**TRY IT**.
Review the material line by line. Identify and copy every line that contains the string "UNet".

**DATA EXCERPTS**.
======
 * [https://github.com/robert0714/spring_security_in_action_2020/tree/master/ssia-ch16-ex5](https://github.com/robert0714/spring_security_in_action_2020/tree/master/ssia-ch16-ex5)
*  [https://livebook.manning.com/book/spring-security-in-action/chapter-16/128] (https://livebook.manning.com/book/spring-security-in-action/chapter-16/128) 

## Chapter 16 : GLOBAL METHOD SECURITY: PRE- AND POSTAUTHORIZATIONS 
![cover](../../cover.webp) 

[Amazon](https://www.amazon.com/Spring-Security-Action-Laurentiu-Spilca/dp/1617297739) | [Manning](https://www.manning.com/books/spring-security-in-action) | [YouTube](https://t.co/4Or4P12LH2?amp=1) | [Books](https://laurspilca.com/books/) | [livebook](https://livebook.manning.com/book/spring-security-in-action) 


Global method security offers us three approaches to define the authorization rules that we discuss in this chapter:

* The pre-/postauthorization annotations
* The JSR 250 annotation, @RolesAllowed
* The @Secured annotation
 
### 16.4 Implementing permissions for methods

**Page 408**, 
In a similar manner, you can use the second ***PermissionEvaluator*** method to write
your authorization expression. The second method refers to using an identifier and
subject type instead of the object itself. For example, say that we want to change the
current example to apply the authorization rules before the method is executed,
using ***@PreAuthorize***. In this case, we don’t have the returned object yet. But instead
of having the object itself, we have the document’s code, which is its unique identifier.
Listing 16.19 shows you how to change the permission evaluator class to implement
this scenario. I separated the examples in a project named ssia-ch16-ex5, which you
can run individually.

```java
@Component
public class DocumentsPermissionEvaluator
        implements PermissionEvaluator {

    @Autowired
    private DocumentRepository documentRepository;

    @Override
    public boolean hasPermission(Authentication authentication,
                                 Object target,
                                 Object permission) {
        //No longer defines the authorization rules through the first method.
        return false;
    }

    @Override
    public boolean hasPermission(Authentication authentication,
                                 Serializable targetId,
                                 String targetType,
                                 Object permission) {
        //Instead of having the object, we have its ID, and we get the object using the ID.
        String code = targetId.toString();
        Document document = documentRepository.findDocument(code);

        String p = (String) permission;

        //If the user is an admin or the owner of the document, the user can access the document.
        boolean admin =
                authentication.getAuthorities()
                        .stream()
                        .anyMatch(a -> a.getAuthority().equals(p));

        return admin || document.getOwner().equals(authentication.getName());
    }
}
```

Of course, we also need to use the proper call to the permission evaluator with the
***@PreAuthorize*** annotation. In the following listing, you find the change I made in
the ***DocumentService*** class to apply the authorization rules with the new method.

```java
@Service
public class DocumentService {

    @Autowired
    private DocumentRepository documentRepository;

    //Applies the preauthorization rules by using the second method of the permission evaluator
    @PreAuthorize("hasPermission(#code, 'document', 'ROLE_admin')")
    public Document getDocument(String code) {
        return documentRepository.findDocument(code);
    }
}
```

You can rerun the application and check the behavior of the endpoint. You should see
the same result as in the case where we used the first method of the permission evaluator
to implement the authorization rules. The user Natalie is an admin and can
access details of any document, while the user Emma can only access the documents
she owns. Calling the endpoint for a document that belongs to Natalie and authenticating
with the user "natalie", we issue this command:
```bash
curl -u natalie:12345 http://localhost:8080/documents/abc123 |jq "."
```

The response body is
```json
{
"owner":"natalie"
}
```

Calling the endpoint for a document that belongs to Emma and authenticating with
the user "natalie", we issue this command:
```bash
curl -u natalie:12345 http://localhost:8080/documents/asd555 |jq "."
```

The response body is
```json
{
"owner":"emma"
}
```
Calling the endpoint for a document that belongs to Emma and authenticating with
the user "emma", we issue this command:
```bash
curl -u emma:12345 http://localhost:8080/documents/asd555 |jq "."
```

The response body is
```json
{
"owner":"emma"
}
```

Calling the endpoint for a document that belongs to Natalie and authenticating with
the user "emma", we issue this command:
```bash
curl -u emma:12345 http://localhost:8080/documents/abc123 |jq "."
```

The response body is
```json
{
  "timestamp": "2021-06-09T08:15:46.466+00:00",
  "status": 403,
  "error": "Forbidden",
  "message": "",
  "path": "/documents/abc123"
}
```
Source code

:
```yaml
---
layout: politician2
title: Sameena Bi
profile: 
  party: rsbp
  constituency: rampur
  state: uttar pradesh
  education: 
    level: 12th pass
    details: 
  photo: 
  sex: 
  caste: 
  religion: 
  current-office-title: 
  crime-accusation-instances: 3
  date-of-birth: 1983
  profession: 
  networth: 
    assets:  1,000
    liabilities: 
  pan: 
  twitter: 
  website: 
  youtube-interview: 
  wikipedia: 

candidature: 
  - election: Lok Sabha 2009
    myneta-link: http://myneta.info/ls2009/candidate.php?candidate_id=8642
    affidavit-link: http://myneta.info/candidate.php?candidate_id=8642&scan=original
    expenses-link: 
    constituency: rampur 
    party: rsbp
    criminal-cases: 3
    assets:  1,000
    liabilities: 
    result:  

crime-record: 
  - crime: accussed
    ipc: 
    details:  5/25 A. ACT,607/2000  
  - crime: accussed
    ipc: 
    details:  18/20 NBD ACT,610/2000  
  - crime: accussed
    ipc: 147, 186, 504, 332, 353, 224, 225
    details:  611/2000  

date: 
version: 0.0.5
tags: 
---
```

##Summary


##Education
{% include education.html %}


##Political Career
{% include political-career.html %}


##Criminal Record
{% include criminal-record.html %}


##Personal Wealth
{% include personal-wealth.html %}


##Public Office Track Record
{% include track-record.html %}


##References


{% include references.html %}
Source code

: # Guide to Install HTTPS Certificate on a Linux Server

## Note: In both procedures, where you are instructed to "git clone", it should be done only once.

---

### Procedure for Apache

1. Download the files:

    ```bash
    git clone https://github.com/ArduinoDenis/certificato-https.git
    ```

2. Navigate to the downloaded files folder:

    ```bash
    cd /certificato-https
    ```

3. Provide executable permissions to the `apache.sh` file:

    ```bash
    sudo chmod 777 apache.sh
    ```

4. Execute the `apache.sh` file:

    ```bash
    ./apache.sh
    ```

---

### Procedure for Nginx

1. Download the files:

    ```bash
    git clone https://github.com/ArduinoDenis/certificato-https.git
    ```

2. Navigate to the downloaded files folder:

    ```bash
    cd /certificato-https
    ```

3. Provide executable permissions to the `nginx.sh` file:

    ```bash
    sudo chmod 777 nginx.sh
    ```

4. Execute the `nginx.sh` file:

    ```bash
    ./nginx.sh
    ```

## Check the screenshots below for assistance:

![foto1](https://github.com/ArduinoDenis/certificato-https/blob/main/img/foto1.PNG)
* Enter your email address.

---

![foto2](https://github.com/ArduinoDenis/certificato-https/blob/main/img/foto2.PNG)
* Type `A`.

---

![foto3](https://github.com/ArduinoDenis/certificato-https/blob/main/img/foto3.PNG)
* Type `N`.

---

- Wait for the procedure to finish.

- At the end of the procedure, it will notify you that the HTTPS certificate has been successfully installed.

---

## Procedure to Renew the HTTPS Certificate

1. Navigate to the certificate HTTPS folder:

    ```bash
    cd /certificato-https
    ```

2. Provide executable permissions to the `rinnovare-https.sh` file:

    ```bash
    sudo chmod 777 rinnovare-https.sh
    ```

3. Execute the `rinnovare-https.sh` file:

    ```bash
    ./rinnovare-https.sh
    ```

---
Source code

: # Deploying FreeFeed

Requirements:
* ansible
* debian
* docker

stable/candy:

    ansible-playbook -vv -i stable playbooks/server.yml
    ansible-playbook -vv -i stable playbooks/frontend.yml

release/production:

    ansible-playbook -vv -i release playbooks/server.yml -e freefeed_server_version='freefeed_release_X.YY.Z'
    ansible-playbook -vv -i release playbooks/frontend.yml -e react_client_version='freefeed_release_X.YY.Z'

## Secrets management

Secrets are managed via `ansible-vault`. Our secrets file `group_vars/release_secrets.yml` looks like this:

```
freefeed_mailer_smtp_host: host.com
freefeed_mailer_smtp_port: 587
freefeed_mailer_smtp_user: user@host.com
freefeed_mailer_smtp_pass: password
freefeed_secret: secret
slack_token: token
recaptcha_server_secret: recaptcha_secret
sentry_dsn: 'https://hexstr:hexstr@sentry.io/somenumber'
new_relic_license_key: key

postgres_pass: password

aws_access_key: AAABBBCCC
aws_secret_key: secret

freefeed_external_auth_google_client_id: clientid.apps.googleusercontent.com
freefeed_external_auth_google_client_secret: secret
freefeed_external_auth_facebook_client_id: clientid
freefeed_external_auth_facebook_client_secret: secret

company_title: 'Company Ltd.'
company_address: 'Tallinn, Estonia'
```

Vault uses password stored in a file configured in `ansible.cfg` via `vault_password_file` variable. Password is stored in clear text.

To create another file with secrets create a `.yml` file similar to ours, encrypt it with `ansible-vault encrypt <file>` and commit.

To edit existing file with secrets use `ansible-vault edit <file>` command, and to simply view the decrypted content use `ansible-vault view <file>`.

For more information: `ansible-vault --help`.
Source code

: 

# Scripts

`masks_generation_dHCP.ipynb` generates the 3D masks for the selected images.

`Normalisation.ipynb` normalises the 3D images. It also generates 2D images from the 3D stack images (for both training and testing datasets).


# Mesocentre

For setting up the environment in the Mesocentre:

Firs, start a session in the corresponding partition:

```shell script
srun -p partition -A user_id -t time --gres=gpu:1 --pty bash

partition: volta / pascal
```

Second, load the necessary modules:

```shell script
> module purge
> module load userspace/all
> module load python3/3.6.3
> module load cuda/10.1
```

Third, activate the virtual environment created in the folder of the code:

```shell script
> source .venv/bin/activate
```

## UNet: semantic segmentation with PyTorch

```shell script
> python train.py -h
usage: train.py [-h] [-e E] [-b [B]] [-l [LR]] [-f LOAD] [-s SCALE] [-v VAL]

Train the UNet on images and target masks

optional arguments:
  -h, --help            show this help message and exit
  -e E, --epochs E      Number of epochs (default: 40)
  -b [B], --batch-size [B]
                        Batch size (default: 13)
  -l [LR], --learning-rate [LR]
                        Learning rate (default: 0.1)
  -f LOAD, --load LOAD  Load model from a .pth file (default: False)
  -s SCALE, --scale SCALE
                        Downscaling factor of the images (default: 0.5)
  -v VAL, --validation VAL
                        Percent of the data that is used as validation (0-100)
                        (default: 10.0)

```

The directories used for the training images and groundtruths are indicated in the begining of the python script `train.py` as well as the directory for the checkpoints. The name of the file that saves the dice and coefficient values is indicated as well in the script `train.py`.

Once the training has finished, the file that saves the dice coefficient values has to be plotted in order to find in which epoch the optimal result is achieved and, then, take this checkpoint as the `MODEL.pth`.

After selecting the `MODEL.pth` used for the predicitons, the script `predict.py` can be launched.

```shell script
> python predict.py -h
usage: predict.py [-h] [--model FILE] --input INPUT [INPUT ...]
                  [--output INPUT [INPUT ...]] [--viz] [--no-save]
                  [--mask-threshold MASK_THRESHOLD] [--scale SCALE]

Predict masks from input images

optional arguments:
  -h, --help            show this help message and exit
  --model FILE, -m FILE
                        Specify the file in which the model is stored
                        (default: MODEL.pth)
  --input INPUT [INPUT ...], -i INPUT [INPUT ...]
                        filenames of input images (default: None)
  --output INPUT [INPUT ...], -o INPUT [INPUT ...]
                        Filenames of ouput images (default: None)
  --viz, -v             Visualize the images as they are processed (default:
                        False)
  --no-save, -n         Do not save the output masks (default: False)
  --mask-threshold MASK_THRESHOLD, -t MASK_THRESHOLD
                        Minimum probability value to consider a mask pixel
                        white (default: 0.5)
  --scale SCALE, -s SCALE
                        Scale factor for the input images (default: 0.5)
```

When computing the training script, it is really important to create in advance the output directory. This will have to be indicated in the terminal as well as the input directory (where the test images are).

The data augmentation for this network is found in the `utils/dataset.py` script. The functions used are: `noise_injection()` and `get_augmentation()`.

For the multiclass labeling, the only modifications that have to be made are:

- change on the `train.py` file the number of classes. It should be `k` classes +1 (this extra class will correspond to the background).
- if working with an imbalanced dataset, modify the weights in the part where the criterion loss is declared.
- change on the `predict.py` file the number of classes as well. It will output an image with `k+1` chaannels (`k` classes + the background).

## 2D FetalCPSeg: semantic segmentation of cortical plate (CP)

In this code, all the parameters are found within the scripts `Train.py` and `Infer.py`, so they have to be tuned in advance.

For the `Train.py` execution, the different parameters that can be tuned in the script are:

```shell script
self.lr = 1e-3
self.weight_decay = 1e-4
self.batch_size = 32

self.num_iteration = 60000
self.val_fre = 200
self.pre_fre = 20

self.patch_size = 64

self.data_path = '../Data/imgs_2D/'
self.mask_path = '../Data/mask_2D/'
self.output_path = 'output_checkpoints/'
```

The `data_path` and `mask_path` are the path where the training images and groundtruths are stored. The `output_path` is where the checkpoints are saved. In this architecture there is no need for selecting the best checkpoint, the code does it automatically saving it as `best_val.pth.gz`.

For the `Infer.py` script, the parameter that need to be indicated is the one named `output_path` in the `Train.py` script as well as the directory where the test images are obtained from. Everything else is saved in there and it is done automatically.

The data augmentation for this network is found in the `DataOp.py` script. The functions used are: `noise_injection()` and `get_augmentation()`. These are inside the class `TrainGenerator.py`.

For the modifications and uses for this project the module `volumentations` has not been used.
======
**WRITTEN SOLUTION**.
## UNet: semantic segmentation with PyTorch
Train the UNet on images and target masks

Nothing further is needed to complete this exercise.